--- RECORD EXTRACTS Enclosed Below ---

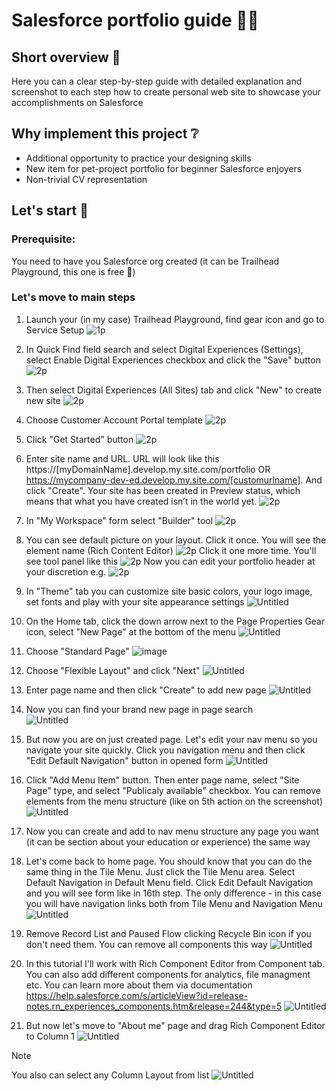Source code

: # Salesforce portfolio guide 👨‍💻

## Short overview 📜
Here you can a clear step-by-step guide with detailed explanation and screenshot to each step how to create personal web site to showcase your accomplishments on Salesforce

## Why implement this project ❔
- Additional opportunity to practice your designing skills
- New item for pet-project portfolio for beginner Salesforce enjoyers
- Non-trivial CV representation

## Let's start 🏁

### Prerequisite:
You need to have you Salesforce org created (it can be Trailhead Playground, this one is free 💸)

### Let's move to main steps
1. Launch your (in my case) Trailhead Playground, find gear icon and go to Service Setup
![1p](https://github.com/user-attachments/assets/9d5fc2e1-0f0b-4853-b685-f2abac802e8f)

2. In Quick Find field search and select Digital Experiences (Settings), select Enable Digital Experiences checkbox and click the "Save" button
![2p](https://github.com/user-attachments/assets/cfb5f828-01a6-405f-80f4-68647fab5b97)

3. Then select Digital Experiences (All Sites) tab and click "New" to create new site
![2p](https://github.com/user-attachments/assets/68a7398c-0789-4d46-8edf-a32b5ed6a34d)

4. Choose Customer Account Portal template
![2p](https://github.com/user-attachments/assets/b7626ad2-e76a-429b-a1b9-29ab121d0fdb)

5. Click "Get Started" button
![2p](https://github.com/user-attachments/assets/3f730161-5dee-45b3-a18f-e5c1e36f6c7a)

6. Enter site name and URL. URL will look like this https://[myDomainName].develop.my.site.com/portfolio OR https://mycompany-dev-ed.develop.my.site.com/[customurlname]. And click "Create". Your site has been created in Preview status, which means that what you have created isn’t in the world yet.
![2p](https://github.com/user-attachments/assets/f0510be9-a744-41ed-b00b-159cff816bf9)

7. In "My Workspace" form select "Builder" tool
![2p](https://github.com/user-attachments/assets/162aa2c4-7fc2-46ee-9795-44b45d087bc1)

8. You can see default picture on your layout. Click it once. You will see the element name (Rich Content Editor)
![2p](https://github.com/user-attachments/assets/e7fac7eb-4529-4f18-986a-f4e401d7ef16)
Click it one more time. You'll see tool panel like this
![2p](https://github.com/user-attachments/assets/0f2ccc18-454a-4dc3-a193-f06fe9e1b4d9)
Now you can edit your portfolio header at your discretion e.g.
![2p](https://github.com/user-attachments/assets/9b8765e8-be9b-4e23-9def-a473d2f1cf02)

9. In "Theme" tab you can customize site basic colors, your logo image, set fonts and play with your site appearance settings 
![Untitled](https://github.com/user-attachments/assets/683701f1-4470-44cb-965e-64bd72417c43)

10. On the Home tab, click the down arrow next to the Page Properties Gear icon, select "New Page" at the bottom of the menu
![Untitled](https://github.com/user-attachments/assets/1c7e5273-d870-40da-9059-2499c5625947)

11. Choose "Standard Page"
![image](https://github.com/user-attachments/assets/433830bf-7bb0-45a7-96b6-4ebc411a6de7)

12. Choose "Flexible Layout" and click "Next"
![Untitled](https://github.com/user-attachments/assets/b0a4274d-2cd3-4e20-b371-9d8f3ef1e103)

13. Enter page name and then click "Create" to add new page
![Untitled](https://github.com/user-attachments/assets/d3f5723c-f591-4cb8-8406-4b17e90f3892)

14. Now you can find your brand new page in page search
<br>![Untitled](https://github.com/user-attachments/assets/29c3b34d-52b4-4044-be00-f8eeeb3e75f4)</br>

15. But now you are on just created page. Let's edit your nav menu so you navigate your site quickly. Click you navigation menu and then click "Edit Default Navigation" button in opened form
![Untitled](https://github.com/user-attachments/assets/7e285808-04ac-42b0-9b2f-e15c4ac049cc)

16. Click "Add Menu Item" button. Then enter page name, select "Site Page" type, and select "Publicaly available" checkbox. You can remove elements from the menu structure (like on 5th action on the screenshot)
![Untitled](https://github.com/user-attachments/assets/1bd5f06f-37cd-47bf-8e8d-9a0e042caf61)

17. Now you can create and add to nav menu structure any page you want (it can be section about your education or experience) the same way

18. Let's come back to home page. You should know that you can do the same thing in the Tile Menu. Just click the Tile Menu area. Select Default Navigation in Default Menu field. Click Edit Default Navigation and you will see form like in 16th step. The only difference - in this case you will have navigation links both from Tile Menu and Navigation Menu
![Untitled](https://github.com/user-attachments/assets/f5febf1a-e01c-456b-ac24-23882449b265)

19. Remove Record List and Paused Flow clicking Recycle Bin icon if you don't need them. You can remove all components this way
![Untitled](https://github.com/user-attachments/assets/6ff70942-4081-47b2-8659-1621adcf748e)

20. In this tutorial I'll work with Rich Component Editor from Component tab. You can also add different components for analytics, file managment etc. You can learn more about them via documentation https://help.salesforce.com/s/articleView?id=release-notes.rn_experiences_components.htm&release=244&type=5
![Untitled](https://github.com/user-attachments/assets/36c92b81-da4b-4c22-aaca-4e3eb8a8b4d0)

21. But now let's move to "About me" page and drag Rich Component Editor to Column 1
![Untitled](https://github.com/user-attachments/assets/d6bc205e-ef10-49a3-a1e3-89970ac22a33)

> [!NOTE]
> You also can select any Column Layout from list
![Untitled](https://github.com/user-attachments/assets/1f4577db-761d-4a55-aabf-491dba946515)




















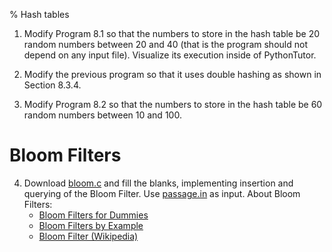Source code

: % Hash tables

 1. Modify Program 8.1 so that the numbers to store in the
    hash table be 20 random numbers between 20 and 40
    (that is the program should not depend on any input file).
    Visualize its execution inside of PythonTutor.

 2. Modify the previous program
    so that it uses double hashing as shown in Section 8.3.4.

 3. Modify Program 8.2 so that the numbers to store in the
    hash table be 60 random numbers between 10 and 100.

# Bloom Filters

 4. Download [bloom.c](bloom.c) and fill the blanks,
    implementing insertion and querying of the Bloom
    Filter. Use [passage.in](passage.in) as input.
    About Bloom Filters:
    * [Bloom Filters for Dummies](https://prakhar.me/articles/bloom-filters-for-dummies/)
    * [Bloom Filters by Example](https://llimllib.github.io/bloomfilter-tutorial/)
    * [Bloom Filter (Wikipedia)](https://en.wikipedia.org/wiki/Bloom_filter)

--- End of Enclosed RECORD EXTRACTS ---

▶ YOUR GOAL
Your task is an exact transcription of all the data, minus the pictures.

▶ TASK RESULT
Source code

: # Salesforce portfolio guide 👨‍💻

## Short overview 📜
Here you can a clear step-by-step guide with detailed explanation and screenshot to each step how to create personal web site to showcase your accomplishments on Salesforce

## Why implement this project ❔
- Additional opportunity to practice your designing skills
- New item for pet-project portfolio for beginner Salesforce enjoyers
- Non-trivial CV representation

## Let's start 🏁

### Prerequisite:
You need to have you Salesforce org created (it can be Trailhead Playground, this one is free 💸)

### Let's move to main steps
1. Launch your (in my case) Trailhead Playground, find gear icon and go to Service Setup
![1p](https://github.com/user-attachments/assets/9d5fc2e1-0f0b-4853-b685-f2abac802e8f)

2. In Quick Find field search and select Digital Experiences (Settings), select Enable Digital Experiences checkbox and click the "Save" button
![2p](https://github.com/user-attachments/assets/cfb5f828-01a6-405f-80f4-68647fab5b97)

3. Then select Digital Experiences (All Sites) tab and click "New" to create new site
![2p](https://github.com/user-attachments/assets/68a7398c-0789-4d46-8edf-a32b5ed6a34d)

4. Choose Customer Account Portal template
![2p](https://github.com/user-attachments/assets/b7626ad2-e76a-429b-a1b9-29ab121d0fdb)

5. Click "Get Started" button
![2p](https://github.com/user-attachments/assets/3f730161-5dee-45b3-a18f-e5c1e36f6c7a)

6. Enter site name and URL. URL will look like this https://[myDomainName].develop.my.site.com/portfolio OR https://mycompany-dev-ed.develop.my.site.com/[customurlname]. And click "Create". Your site has been created in Preview status, which means that what you have created isn’t in the world yet.
![2p](https://github.com/user-attachments/assets/f0510be9-a744-41ed-b00b-159cff816bf9)

7. In "My Workspace" form select "Builder" tool
![2p](https://github.com/user-attachments/assets/162aa2c4-7fc2-46ee-9795-44b45d087bc1)

8. You can see default picture on your layout. Click it once. You will see the element name (Rich Content Editor)
![2p](https://github.com/user-attachments/assets/e7fac7eb-4529-4f18-986a-f4e401d7ef16)
Click it one more time. You'll see tool panel like this
![2p](https://github.com/user-attachments/assets/0f2ccc18-454a-4dc3-a193-f06fe9e1b4d9)
Now you can edit your portfolio header at your discretion e.g.
![2p](https://github.com/user-attachments/assets/9b8765e8-be9b-4e23-9def-a473d2f1cf02)

9. In "Theme" tab you can customize site basic colors, your logo image, set fonts and play with your site appearance settings 
![Untitled](https://github.com/user-attachments/assets/683701f1-4470-44cb-965e-64bd72417c43)

10. On the Home tab, click the down arrow next to the Page Properties Gear icon, select "New Page" at the bottom of the menu
![Untitled](https://github.com/user-attachments/assets/1c7e5273-d870-40da-9059-2499c5625947)

11. Choose "Standard Page"
![image](https://github.com/user-attachments/assets/433830bf-7bb0-45a7-96b6-4ebc411a6de7)

12. Choose "Flexible Layout" and click "Next"
![Untitled](https://github.com/user-attachments/assets/b0a4274d-2cd3-4e20-b371-9d8f3ef1e103)

13. Enter page name and then click "Create" to add new page
![Untitled](https://github.com/user-attachments/assets/d3f5723c-f591-4cb8-8406-4b17e90f3892)

14. Now you can find your brand new page in page search
<br>![Untitled](https://github.com/user-attachments/assets/29c3b34d-52b4-4044-be00-f8eeeb3e75f4)</br>

15. But now you are on just created page. Let's edit your nav menu so you navigate your site quickly. Click you navigation menu and then click "Edit Default Navigation" button in opened form
![Untitled](https://github.com/user-attachments/assets/7e285808-04ac-42b0-9b2f-e15c4ac049cc)

16. Click "Add Menu Item" button. Then enter page name, select "Site Page" type, and select "Publicaly available" checkbox. You can remove elements from the menu structure (like on 5th action on the screenshot)
![Untitled](https://github.com/user-attachments/assets/1bd5f06f-37cd-47bf-8e8d-9a0e042caf61)

17. Now you can create and add to nav menu structure any page you want (it can be section about your education or experience) the same way

18. Let's come back to home page. You should know that you can do the same thing in the Tile Menu. Just click the Tile Menu area. Select Default Navigation in Default Menu field. Click Edit Default Navigation and you will see form like in 16th step. The only difference - in this case you will have navigation links both from Tile Menu and Navigation Menu
![Untitled](https://github.com/user-attachments/assets/f5febf1a-e01c-456b-ac24-23882449b265)

19. Remove Record List and Paused Flow clicking Recycle Bin icon if you don't need them. You can remove all components this way
![Untitled](https://github.com/user-attachments/assets/6ff70942-4081-47b2-8659-1621adcf748e)

20. In this tutorial I'll work with Rich Component Editor from Component tab. You can also add different components for analytics, file managment etc. You can learn more about them via documentation https://help.salesforce.com/s/articleView?id=release-notes.rn_experiences_components.htm&release=244&type=5
![Untitled](https://github.com/user-attachments/assets/36c92b81-da4b-4c22-aaca-4e3eb8a8b4d0)

21. But now let's move to "About me" page and drag Rich Component Editor to Column 1
![Untitled](https://github.com/user-attachments/assets/d6bc205e-ef10-49a3-a1e3-89970ac22a33)

> [!NOTE]
> You also can select any Column Layout from list
![Untitled](https://github.com/user-attachments/assets/1f4577db-761d-4a55-aabf-491dba946515)




















Source code

: % Hash tables

 1. Modify Program 8.1 so that the numbers to store in the
    hash table be 20 random numbers between 20 and 40
    (that is the program should not depend on any input file).
    Visualize its execution inside of PythonTutor.

 2. Modify the previous program
    so that it uses double hashing as shown in Section 8.3.4.

 3. Modify Program 8.2 so that the numbers to store in the
    hash table be 60 random numbers between 10 and 100.

# Bloom Filters

 4. Download [bloom.c](bloom.c) and fill the blanks,
    implementing insertion and querying of the Bloom
    Filter. Use [passage.in](passage.in) as input.
    About Bloom Filters:
    * [Bloom Filters for Dummies](https://prakhar.me/articles/bloom-filters-for-dummies/)
    * [Bloom Filters by Example](https://llimllib.github.io/bloomfilter-tutorial/)
    * [Bloom Filter (Wikipedia)](https://en.wikipedia.org/wiki/Bloom_filter)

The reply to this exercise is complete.